ASH 2008: Imatinib Can Be Discontinued in Some Patients With CML

Roxanne Nelson

December 08, 2008

December 8, 2008 (San Francisco, California) — For some patients with chronic myeloid leukemia (CML), it might be possible to discontinue imatinib mesylate (Gleevec) after they have achieved a complete molecular remission. Research presented here at the American Society of Hematology (ASH) 50th Annual Meeting and Exposition confirmed the results of a pilot study that demonstrated that remission can be sustained after imatinib is discontinued, particularly in patients who have been pretreated with interferon.

The discontinuation of imatinib is feasible and does not automatically lead to relapse, reported lead author, François-Xavier Mahon, MD, from Hématopoïèse leucémique, Université Victor Segalen CHU de Bordeaux, in France.

"Imatinib has greatly improved survival in CML," said Dr. Mahon, "but patients must continue on the treatment for an unknown period of time."

Imatinib, a BCR-ABL tyrosine kinase inhibitor, is able to induce a complete cytogenetic response in more than 85% of patients with CML. However, the researchers note that patients with a complete cytogenic response tend to relapse when imatinib is discontinued, and less than 10% of patients achieve a molecular remission, defined by an undetectable residual disease using real-time quantitative–polymerase chain reaction.

Previously, Dr. Mahon and colleagues conducted a pilot study and explored the feasibility of discontinuing imatinib in CML patients who had experienced a complete molecular response. Of the 15 patients included in the cohort, 7 relapsed within 6 months, but they were able to reattain a complete molecular response after imatinib was restarted. The other 8 patients remain in remission after the discontinuation of imatinib (median follow-up is 37 months).

The patients who did not relapse were all pretreated with interferon, Dr. Mahon pointed out.

The current trial looked at 69 patients from 22 centers in France and, of this group, 60 patients had follow-up for more than 1 month. They had a median age of 62 years (range, 32–81 years). Thirty one had been previously treated with interferon, and 29 were de novo. To meet the criteria for inclusion, the patients had to be receiving imatinib treatment and to have had a complete molecular response and undetectable BCR-ABL transcript for at least 2 years.

Currently, 27 patients have relapsed since the discontinuation of their imatinib, and most of the relapses were observed during the first 6 months of discontinuation. Of this group, 13 patients had received interferon and 14 had only received imatinib.

"At 9 months, 46% of patients are still in remission," said Dr. Mahon. "Fifty-three percent were pretreated with interferon and 39% are de novo patients."

Dr. Mahon also emphasized that all of the patients who relapsed were sensitive to imatinib after it was restarted. Some of the relapsed patients went back into remission very quickly, but for others, it is a slower process.
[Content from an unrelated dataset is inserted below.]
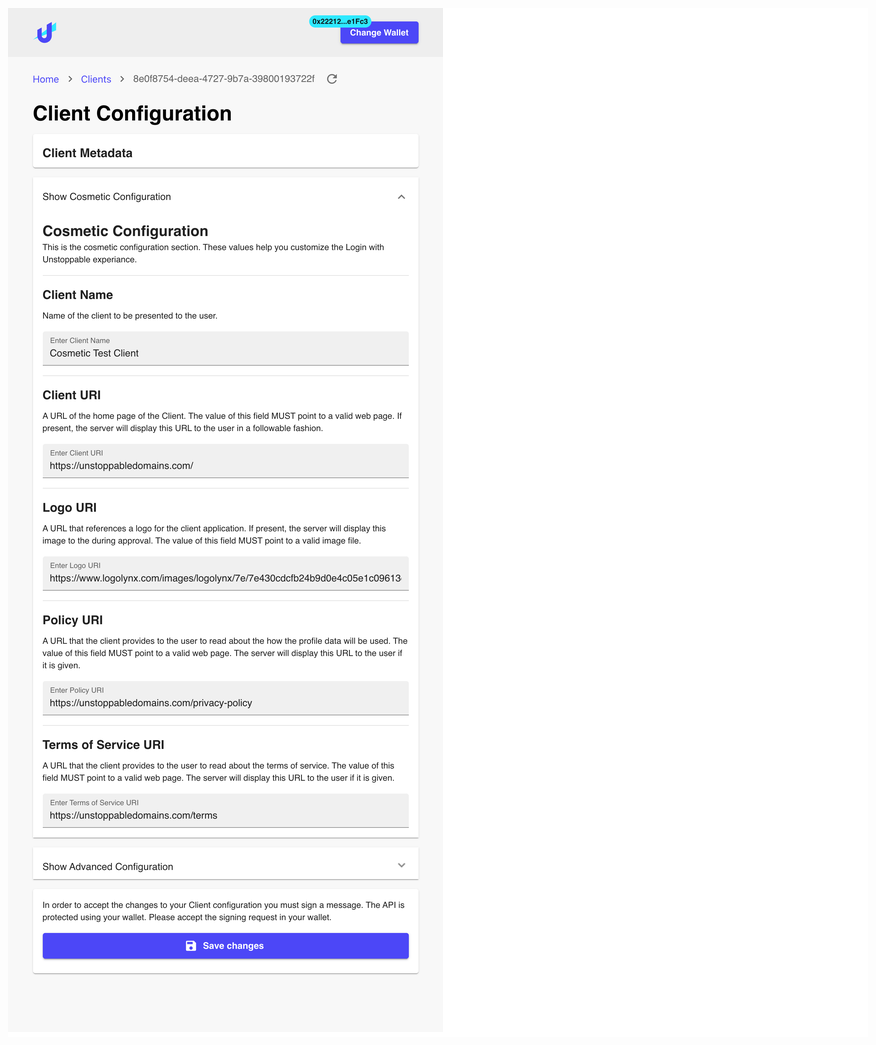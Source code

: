 ![Client Configuration UI, Cosmetic Config section](/images/client_config_screen_cosmetic.png '#display=block;margin-left=auto;margin-right=auto;width=50%;')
Although the follow-up in this study is short, patients in the pilot study have now been followed for several years. The results from both of these trials confirm that complete molecular response can be sustained after imatinib is discontinued. This is particularly true for patients who have been pretreated with interferon, said Dr. Mahon.

But among the patients who were not pretreated with interferon, over half have not relapsed, and 20% have reached a follow-up of 6 months or more without relapse. Dr. Mahon concluded that it is possible to stop imatinib treatment in patients who have a sustained complete molecular response, even in those who received single-agent treatment with imatinib.

American Society of Hematology (ASH) 50th Annual Meeting and Exposition: Abstract 187. Presented December 8, 2008.